Monday, August 23, 2010

Miracles

Apparently 79% of Americans believe in miracles.  This isn't anything new.  In fact the number itself is staggeringly persistent.  Be it 2010, or 1990 its usually around 80-90 percent. 

I think there is something wrong here.  I think the problem, isn't with the belief itself, because if you talked to the average American about this particular belief, you'll quickly find that miracles turn out to be rather mundane things.  People surviving a hurricane or an earthquake is a miracle.  Someone gets a kidney transplant, its a miracle.  Someone wins the lottery, its a miracle.  Someone finds a parking space in San Francisco, its a miracle.

The concept of the miraculous itself has degraded from something that circumvents the very laws of nature and logic (Jesus walking on water, resurrecting from the dead, pulling an infinite amount of food from a finite basket, etc.) to something that is improbable.... 

And sometimes not even to that degree.  Its not improbable to die in an earthquake.  The reverse is true.  It's highly improbable that ANYONE will die in an earthquake.  Move to California, the probability will no doubt increase.  But the last big earthquake, Loma Prieta, caused 58 people to die, in an area where there was approx 2 million people (estimating here... San Jose has a pop of about a million now, and SF the same).  58 out 2 million isn't exactly highly probable. 

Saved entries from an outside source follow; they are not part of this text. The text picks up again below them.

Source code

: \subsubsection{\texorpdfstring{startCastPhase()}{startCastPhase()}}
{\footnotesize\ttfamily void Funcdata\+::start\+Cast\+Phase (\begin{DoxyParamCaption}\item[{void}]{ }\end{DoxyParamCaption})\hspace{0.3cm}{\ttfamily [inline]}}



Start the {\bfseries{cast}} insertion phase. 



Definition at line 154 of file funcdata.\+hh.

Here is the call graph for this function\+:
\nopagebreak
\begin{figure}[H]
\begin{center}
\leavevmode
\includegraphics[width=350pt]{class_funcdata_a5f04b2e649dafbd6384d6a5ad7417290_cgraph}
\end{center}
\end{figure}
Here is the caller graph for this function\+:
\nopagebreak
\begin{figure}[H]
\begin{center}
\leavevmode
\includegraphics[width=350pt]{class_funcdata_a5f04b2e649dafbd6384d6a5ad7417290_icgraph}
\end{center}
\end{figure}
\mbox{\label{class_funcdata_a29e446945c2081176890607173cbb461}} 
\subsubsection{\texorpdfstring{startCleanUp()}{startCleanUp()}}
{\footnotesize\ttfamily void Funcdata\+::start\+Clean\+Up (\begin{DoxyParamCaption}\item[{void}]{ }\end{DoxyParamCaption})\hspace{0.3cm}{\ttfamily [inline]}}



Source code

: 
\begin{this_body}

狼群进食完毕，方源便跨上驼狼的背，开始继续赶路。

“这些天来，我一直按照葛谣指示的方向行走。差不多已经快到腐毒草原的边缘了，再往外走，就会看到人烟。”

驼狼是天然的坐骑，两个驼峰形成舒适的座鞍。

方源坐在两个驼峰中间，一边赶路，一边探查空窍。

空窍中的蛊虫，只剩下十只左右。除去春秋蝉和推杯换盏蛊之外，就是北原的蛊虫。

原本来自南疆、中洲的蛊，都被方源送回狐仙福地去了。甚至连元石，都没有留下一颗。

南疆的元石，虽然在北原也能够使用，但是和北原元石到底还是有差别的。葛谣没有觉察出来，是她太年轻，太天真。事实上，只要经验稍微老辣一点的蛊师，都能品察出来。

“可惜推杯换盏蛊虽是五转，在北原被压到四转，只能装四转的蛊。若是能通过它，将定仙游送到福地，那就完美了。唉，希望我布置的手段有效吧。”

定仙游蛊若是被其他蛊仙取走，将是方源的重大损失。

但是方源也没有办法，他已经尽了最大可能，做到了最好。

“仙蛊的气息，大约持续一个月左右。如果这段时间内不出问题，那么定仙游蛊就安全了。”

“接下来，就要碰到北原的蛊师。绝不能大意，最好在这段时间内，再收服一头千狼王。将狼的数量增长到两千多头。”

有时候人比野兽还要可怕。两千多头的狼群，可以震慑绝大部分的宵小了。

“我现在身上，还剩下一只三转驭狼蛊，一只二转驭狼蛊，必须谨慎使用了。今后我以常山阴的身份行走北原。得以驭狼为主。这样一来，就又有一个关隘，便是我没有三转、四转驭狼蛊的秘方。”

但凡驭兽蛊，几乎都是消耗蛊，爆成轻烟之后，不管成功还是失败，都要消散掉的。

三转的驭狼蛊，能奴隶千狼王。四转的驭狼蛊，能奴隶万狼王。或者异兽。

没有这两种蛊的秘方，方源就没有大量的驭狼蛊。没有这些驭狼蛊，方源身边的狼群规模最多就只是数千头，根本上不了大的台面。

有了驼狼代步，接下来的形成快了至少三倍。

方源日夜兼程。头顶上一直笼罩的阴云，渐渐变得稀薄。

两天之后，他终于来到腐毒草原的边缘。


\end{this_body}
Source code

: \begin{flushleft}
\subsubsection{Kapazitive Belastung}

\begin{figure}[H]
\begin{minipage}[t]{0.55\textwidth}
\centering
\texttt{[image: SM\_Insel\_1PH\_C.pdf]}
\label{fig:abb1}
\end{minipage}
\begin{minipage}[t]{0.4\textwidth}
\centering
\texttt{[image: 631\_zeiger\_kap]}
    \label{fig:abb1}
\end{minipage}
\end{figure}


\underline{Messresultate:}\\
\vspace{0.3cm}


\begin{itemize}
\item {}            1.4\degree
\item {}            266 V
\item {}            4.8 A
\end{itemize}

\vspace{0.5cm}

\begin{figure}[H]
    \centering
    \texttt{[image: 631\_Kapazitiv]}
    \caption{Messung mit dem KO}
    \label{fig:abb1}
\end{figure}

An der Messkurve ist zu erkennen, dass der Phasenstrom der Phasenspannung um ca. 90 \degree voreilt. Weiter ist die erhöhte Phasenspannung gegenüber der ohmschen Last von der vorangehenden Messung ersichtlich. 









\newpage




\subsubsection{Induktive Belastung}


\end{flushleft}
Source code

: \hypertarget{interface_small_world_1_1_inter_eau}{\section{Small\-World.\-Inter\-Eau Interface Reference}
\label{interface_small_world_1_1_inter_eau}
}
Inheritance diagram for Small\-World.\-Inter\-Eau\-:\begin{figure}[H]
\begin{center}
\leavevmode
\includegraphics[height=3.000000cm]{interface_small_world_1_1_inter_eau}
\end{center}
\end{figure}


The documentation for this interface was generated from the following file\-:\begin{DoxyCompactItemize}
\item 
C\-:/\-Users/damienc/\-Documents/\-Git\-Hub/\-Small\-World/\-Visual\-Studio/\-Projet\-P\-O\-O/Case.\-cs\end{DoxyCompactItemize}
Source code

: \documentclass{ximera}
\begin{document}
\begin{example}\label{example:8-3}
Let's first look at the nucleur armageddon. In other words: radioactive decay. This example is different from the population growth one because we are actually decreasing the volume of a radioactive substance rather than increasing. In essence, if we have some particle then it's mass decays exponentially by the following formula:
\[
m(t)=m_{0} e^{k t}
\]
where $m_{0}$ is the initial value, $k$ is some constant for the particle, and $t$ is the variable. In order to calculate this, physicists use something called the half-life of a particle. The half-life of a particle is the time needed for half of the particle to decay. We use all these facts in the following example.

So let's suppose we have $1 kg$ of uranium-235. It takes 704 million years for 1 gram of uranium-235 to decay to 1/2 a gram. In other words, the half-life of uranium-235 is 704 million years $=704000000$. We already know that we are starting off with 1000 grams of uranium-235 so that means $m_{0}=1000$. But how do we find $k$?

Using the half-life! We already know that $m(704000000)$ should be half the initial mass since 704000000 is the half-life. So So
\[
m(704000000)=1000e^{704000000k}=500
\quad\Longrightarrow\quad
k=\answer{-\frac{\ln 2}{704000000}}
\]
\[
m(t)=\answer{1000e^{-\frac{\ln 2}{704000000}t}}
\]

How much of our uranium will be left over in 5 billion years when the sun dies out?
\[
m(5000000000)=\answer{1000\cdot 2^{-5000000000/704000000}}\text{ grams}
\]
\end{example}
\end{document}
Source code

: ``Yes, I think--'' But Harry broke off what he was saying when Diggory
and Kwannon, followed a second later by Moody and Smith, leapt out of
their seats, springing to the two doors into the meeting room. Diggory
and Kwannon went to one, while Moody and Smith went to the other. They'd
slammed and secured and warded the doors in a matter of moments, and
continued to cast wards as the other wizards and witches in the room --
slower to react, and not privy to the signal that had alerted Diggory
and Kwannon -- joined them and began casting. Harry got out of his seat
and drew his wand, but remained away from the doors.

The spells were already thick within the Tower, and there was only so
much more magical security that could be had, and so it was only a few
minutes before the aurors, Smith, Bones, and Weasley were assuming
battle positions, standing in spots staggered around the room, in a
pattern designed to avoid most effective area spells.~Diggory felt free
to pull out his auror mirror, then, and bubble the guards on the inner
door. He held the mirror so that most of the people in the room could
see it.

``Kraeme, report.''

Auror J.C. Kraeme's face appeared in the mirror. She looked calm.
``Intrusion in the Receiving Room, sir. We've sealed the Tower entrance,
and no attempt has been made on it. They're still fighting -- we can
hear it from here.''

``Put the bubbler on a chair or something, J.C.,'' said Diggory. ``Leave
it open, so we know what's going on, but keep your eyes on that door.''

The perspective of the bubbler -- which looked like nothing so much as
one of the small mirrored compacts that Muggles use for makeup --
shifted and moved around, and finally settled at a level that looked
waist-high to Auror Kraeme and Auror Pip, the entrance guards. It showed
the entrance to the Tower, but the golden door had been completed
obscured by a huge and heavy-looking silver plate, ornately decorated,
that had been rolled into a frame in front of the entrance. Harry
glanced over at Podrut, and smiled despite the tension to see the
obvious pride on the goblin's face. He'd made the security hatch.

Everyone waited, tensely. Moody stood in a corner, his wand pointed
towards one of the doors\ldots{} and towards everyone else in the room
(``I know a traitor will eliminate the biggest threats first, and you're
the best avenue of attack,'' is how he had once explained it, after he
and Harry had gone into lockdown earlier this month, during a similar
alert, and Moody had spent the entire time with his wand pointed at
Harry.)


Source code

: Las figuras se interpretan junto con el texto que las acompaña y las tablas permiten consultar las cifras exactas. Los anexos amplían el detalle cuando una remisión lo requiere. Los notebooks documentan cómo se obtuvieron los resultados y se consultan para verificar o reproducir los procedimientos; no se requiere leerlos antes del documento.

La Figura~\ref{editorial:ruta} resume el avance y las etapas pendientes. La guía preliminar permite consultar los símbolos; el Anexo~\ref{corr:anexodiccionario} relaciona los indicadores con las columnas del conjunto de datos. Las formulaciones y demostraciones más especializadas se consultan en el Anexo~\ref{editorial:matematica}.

So whats the point?  The point is that when we adopt the use of a term, in a figurative sense, like miracle, to every day occurrences, we start changing the way we perceive the world.  No longer is it figurative after a while.  It really is a miracle when I find a parking space,  God guided my steering wheel towards the area of the park where I would find a vacant parking space, which then reinforces my idea of God.

"Miracle" isn't the only term that this is happening to.  "Hero," especially after 9/11 is being degraded into something below what was or is heroic.  "Evil" is another term I think that is being thrown around without much attention.  But both of these, I think don't have the same ramifications as miracle does, since it directly reinforces a questionable ontological belief.